**WHAT THIS TASK INVOLVES**
Pick out all lines of the entries that include the word "April" and copy them.

**Collected data**
Content starts

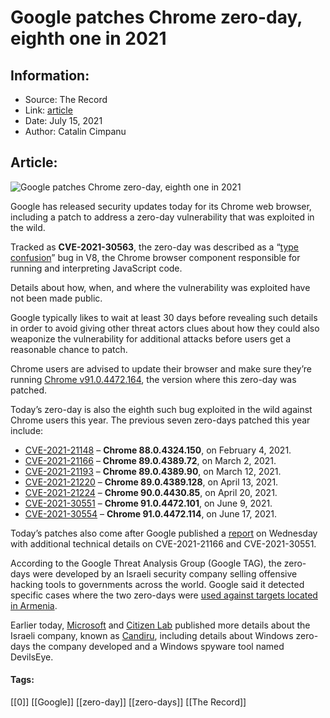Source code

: # Google patches Chrome zero-day, eighth one in 2021
### 

## Information:
+ Source: The Record
+ Link: [article](https://therecord.media/google-patches-chrome-zero-day-eighth-one-in-2021/)
+ Date: July 15, 2021
+ Author: Catalin Cimpanu


## Article:
![Google patches Chrome zero-day, eighth one in 2021](https://therecord.media/wp-content/uploads/2021/06/Google-Chrome-1-e1625488472661.jpg)

Google has released security updates today for its Chrome web browser, including a patch to address a zero-day vulnerability that was exploited in the wild.


Tracked as **CVE-2021-30563**, the zero-day was described as a “[type confusion](https://cwe.mitre.org/data/definitions/843.html)” bug in V8, the Chrome browser component responsible for running and interpreting JavaScript code.


Details about how, when, and where the vulnerability was exploited have not been made public.


Google typically likes to wait at least 30 days before revealing such details in order to avoid giving other threat actors clues about how they could also weaponize the vulnerability for additional attacks before users get a reasonable chance to patch.


Chrome users are advised to update their browser and make sure they’re running [Chrome v91.0.4472.164](https://chromereleases.googleblog.com/2021/07/stable-channel-update-for-desktop.html), the version where this zero-day was patched.


Today’s zero-day is also the eighth such bug exploited in the wild against Chrome users this year. The previous seven zero-days patched this year include:


* [CVE-2021-21148](https://chromereleases.googleblog.com/2021/02/stable-channel-update-for-desktop_4.html) – **Chrome 88.0.4324.150**, on February 4, 2021.
* [CVE-2021-21166](https://chromereleases.googleblog.com/2021/03/stable-channel-update-for-desktop.html) – **Chrome 89.0.4389.72**, on March 2, 2021.
* [CVE-2021-21193](https://chromereleases.googleblog.com/2021/03/stable-channel-update-for-desktop_12.html) – **Chrome 89.0.4389.90**, on March 12, 2021.
* [CVE-2021-21220](https://chromereleases.googleblog.com/2021/04/stable-channel-update-for-desktop.html) – **Chrome 89.0.4389.128**, on April 13, 2021.
* [CVE-2021-21224](https://chromereleases.googleblog.com/2021/04/stable-channel-update-for-desktop_20.html) – **Chrome 90.0.4430.85**, on April 20, 2021.
* [CVE-2021-30551](https://chromereleases.googleblog.com/2021/06/stable-channel-update-for-desktop.html) – **Chrome 91.0.4472.101**, on June 9, 2021.
* [CVE-2021-30554](https://chromereleases.googleblog.com/2021/06/stable-channel-update-for-desktop_17.html) – **Chrome 91.0.4472.114**, on June 17, 2021.


Today’s patches also come after Google published a [report](https://blog.google/threat-analysis-group/how-we-protect-users-0-day-attacks/) on Wednesday with additional technical details on CVE-2021-21166 and CVE-2021-30551.


According to the Google Threat Analysis Group (Google TAG), the zero-days were developed by an Israeli security company selling offensive hacking tools to governments across the world. Google said it detected specific cases where the two zero-days were [used against targets located in Armenia](https://therecord.media/google-three-recent-zero-days-have-been-used-against-armenian-targets/).


Earlier today, [Microsoft](https://www.microsoft.com/security/blog/2021/07/15/protecting-customers-from-a-private-sector-offensive-actor-using-0-day-exploits-and-devilstongue-malware/) and [Citizen Lab](https://citizenlab.ca/2021/07/hooking-candiru-another-mercenary-spyware-vendor-comes-into-focus/) published more details about the Israeli company, known as [Candiru](https://therecord.media/windows-spyware-and-zero-days-linked-to-prodigious-israeli-hack-for-hire-company/), including details about Windows zero-days the company developed and a Windows spyware tool named DevilsEye.





#### Tags:
[[0]] [[Google]] [[zero-day]] [[zero-days]] [[The Record]]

Content ends

**THE ANSWER**
* [CVE-2021-21220](https://chromereleases.googleblog.com/2021/04/stable-channel-update-for-desktop.html) – **Chrome 89.0.4389.128**, on April 13, 2021.
* [CVE-2021-21224](https://chromereleases.googleblog.com/2021/04/stable-channel-update-for-desktop_20.html) – **Chrome 90.0.4430.85**, on April 20, 2021.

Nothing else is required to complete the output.